*** Material provided ***
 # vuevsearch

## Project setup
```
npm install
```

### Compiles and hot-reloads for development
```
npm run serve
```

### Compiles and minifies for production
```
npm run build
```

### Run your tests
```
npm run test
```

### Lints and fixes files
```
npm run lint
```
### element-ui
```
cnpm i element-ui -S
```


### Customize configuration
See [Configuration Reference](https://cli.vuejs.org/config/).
*** End of Material provided ***
Find the line that contains "## Project setup". Restate it and all lines after it exactly, ending with the final line of the data.

## Project setup
```
npm install
```

### Compiles and hot-reloads for development
```
npm run serve
```

### Compiles and minifies for production
```
npm run build
```

### Run your tests
```
npm run test
```

### Lints and fixes files
```
npm run lint
```
### element-ui
```
cnpm i element-ui -S
```


### Customize configuration
See [Configuration Reference](https://cli.vuejs.org/config/).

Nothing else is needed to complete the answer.